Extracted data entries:
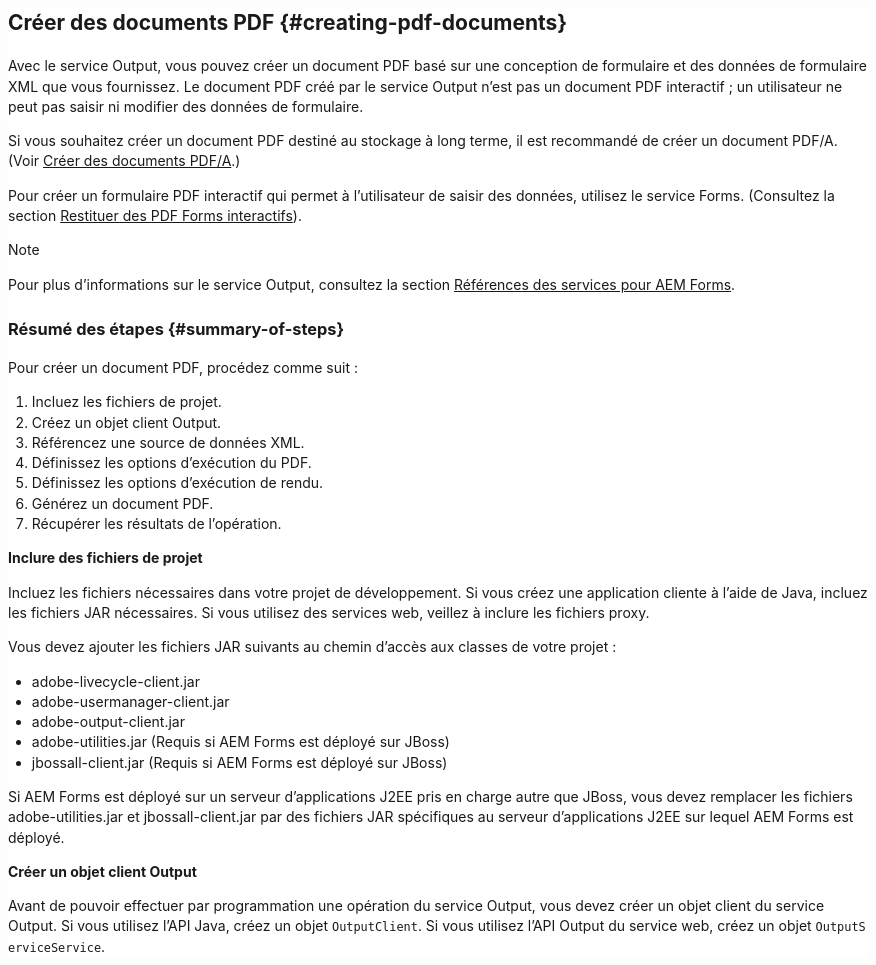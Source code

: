 ## Créer des documents PDF {#creating-pdf-documents}

Avec le service Output, vous pouvez créer un document PDF basé sur une conception de formulaire et des données de formulaire XML que vous fournissez. Le document PDF créé par le service Output n’est pas un document PDF interactif ; un utilisateur ne peut pas saisir ni modifier des données de formulaire.

Si vous souhaitez créer un document PDF destiné au stockage à long terme, il est recommandé de créer un document PDF/A. (Voir [Créer des documents PDF/A](creating-document-output-streams.md#creating-pdf-a-documents).)

Pour créer un formulaire PDF interactif qui permet à l’utilisateur de saisir des données, utilisez le service Forms. (Consultez la section [Restituer des PDF Forms interactifs](/help/forms/developing/rendering-forms.md#rendering-interactive-pdf-forms)).

>[!NOTE]
>
>Pour plus d’informations sur le service Output, consultez la section [Références des services pour AEM Forms](https://help.adobe.com/fr_FR/livecycle/11.0/Services/index.html).

### Résumé des étapes {#summary-of-steps}

Pour créer un document PDF, procédez comme suit :

1. Incluez les fichiers de projet.
1. Créez un objet client Output.
1. Référencez une source de données XML.
1. Définissez les options d’exécution du PDF.
1. Définissez les options d’exécution de rendu.
1. Générez un document PDF.
1. Récupérer les résultats de l’opération.

**Inclure des fichiers de projet**

Incluez les fichiers nécessaires dans votre projet de développement. Si vous créez une application cliente à l’aide de Java, incluez les fichiers JAR nécessaires. Si vous utilisez des services web, veillez à inclure les fichiers proxy.

Vous devez ajouter les fichiers JAR suivants au chemin d’accès aux classes de votre projet :

* adobe-livecycle-client.jar
* adobe-usermanager-client.jar
* adobe-output-client.jar
* adobe-utilities.jar (Requis si AEM Forms est déployé sur JBoss)
* jbossall-client.jar (Requis si AEM Forms est déployé sur JBoss)

Si AEM Forms est déployé sur un serveur d’applications J2EE pris en charge autre que JBoss, vous devez remplacer les fichiers adobe-utilities.jar et jbossall-client.jar par des fichiers JAR spécifiques au serveur d’applications J2EE sur lequel AEM Forms est déployé.

**Créer un objet client Output**

Avant de pouvoir effectuer par programmation une opération du service Output, vous devez créer un objet client du service Output. Si vous utilisez l’API Java, créez un objet `OutputClient`. Si vous utilisez l’API Output du service web, créez un objet `OutputServiceService`.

= Problem details =
Both the line containing "Pour créer un document" and the line containing "jbossall-client.jar (Requis si AEM Forms est déployé sur JBoss)" belong in the answer. Print them and every line above that falls between them exactly, and no others.

= Exercise solution =
Pour créer un document PDF, procédez comme suit :

1. Incluez les fichiers de projet.
1. Créez un objet client Output.
1. Référencez une source de données XML.
1. Définissez les options d’exécution du PDF.
1. Définissez les options d’exécution de rendu.
1. Générez un document PDF.
1. Récupérer les résultats de l’opération.

**Inclure des fichiers de projet**

Incluez les fichiers nécessaires dans votre projet de développement. Si vous créez une application cliente à l’aide de Java, incluez les fichiers JAR nécessaires. Si vous utilisez des services web, veillez à inclure les fichiers proxy.

Vous devez ajouter les fichiers JAR suivants au chemin d’accès aux classes de votre projet :

* adobe-livecycle-client.jar
* adobe-usermanager-client.jar
* adobe-output-client.jar
* adobe-utilities.jar (Requis si AEM Forms est déployé sur JBoss)
* jbossall-client.jar (Requis si AEM Forms est déployé sur JBoss)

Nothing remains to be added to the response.